I charged the battery as per the manual's instructions. On battery charge full indication on the charger I put it into the camera and the camera indicates only a couple of bars of charge i.e. not fully charged. Canon UK told me to get a new battery and charger from the retailer. The retailer said to charge the battery overnight as it probably isn't fully charged - despite the charger indicating so.
Am I right in thinking an 8 hour charge won't affect battery memory because it is a li-on battery? I don't want to have to wait 8 hours for every battery charge!
Am I being fobbed off by the retailer? Something must be wrong - either the battery or charge indicator, or camera battery indicator. I have no way of checking which is the problem without buying something else, which I'm not inclined to do.
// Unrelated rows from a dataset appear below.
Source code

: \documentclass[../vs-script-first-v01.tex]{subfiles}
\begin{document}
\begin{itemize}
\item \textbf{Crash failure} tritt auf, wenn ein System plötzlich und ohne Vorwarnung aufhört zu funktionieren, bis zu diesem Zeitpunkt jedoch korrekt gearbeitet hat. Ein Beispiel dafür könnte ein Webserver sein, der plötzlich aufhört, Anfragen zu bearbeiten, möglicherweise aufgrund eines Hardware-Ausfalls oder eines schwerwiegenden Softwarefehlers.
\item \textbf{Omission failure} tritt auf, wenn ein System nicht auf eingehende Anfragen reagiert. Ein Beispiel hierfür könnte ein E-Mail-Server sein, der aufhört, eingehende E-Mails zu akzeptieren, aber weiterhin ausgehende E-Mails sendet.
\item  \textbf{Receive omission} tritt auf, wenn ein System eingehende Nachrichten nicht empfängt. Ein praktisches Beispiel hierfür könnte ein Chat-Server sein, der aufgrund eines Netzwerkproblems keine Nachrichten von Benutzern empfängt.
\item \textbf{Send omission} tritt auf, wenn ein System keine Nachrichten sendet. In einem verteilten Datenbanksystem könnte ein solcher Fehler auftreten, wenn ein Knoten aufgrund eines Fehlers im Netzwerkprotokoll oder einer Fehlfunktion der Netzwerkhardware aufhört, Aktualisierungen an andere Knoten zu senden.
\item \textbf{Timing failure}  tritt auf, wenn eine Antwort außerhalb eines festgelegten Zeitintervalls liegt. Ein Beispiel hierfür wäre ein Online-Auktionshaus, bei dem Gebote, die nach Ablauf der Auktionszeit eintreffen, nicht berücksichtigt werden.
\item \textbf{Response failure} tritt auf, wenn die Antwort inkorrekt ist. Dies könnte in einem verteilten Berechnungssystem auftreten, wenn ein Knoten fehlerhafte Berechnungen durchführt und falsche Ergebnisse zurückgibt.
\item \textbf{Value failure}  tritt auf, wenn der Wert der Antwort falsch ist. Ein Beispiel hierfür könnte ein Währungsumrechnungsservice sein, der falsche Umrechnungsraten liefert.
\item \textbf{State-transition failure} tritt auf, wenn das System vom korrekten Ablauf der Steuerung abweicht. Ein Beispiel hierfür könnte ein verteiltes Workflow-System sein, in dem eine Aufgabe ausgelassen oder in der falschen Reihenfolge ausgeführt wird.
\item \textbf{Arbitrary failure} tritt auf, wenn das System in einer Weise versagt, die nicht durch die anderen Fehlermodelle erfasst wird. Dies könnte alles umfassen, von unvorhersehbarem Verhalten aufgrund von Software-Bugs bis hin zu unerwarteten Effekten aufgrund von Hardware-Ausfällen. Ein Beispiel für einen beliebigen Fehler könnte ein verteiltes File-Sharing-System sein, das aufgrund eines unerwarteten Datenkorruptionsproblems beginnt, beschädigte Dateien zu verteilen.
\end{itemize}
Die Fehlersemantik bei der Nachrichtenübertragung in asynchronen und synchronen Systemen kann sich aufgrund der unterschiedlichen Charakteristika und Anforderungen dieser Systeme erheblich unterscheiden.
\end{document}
Should I just do what the retailer says and try the longer charge?


15
EOS Bodies - For Stills / Re: Why canon?
« on: January 25, 2012, 01:03:56 PM »
This is a very interesting thread for me, as I am just getting back into photography after a break of 20 years. I started photography with the all manual Praktica MTL3, because it was cheap, and got hooked. For some reason the importance of avoiding camera shake really made an impression on me and Canon's use of shutter priority auto on the AE-1 led me to buy that camera. When the A-1 came out shortly after I thought it was amazing, and had to have one, given I needed two cameras to do colour and b&w. When the T-90 came out it seemed space age, and I got one for the tremendous metering flexibility. Then shortly after Canon started to shift to auto-focus development, and FD lenses became obsolete. I gave up photography shortly after. When I wanted to use a camera again a few years later the T-90 shutter had seized. I got it fixed. It seized again... Now, I've been considering the Nikon D5100 and the Canon 600D. One brother-in-law uses a D700, the other a 5Dmk2. Both are supporting their brands! I really wanted to get the 5100 as I felt I'd been sold down the river by Canon, as my mass of FD stuff, which I still have, was no longer usable with EOS bodies. My Nikon brother-in-law, kept telling me how Nikon hadn't changed their lens mount etc. But the D5100 video seemed poor compared to the 600D. I don't anticipate using it much but my wife does. The handling for stills just didn't suit me - not enough direct access to what seem important parameters, if I understand digital ways of working well enough. I bought the 600D body yesterday to get the current cashback. Lens choices next! Then full-frame enticement probably as everywhere I go now I'm seeing potential photos..... Canon for APS-C it would seem, but I'm still keeping an open mind should I decide at some point to go for full frame, as the EF-S lenses needed for best match with the cropped format wouldn't be any use. At least Nikon is no different in that respect. I can envisage my son taking the Canon stuff with him when he leaves home and me starting from scratch again! Will I go for Canon for a third time?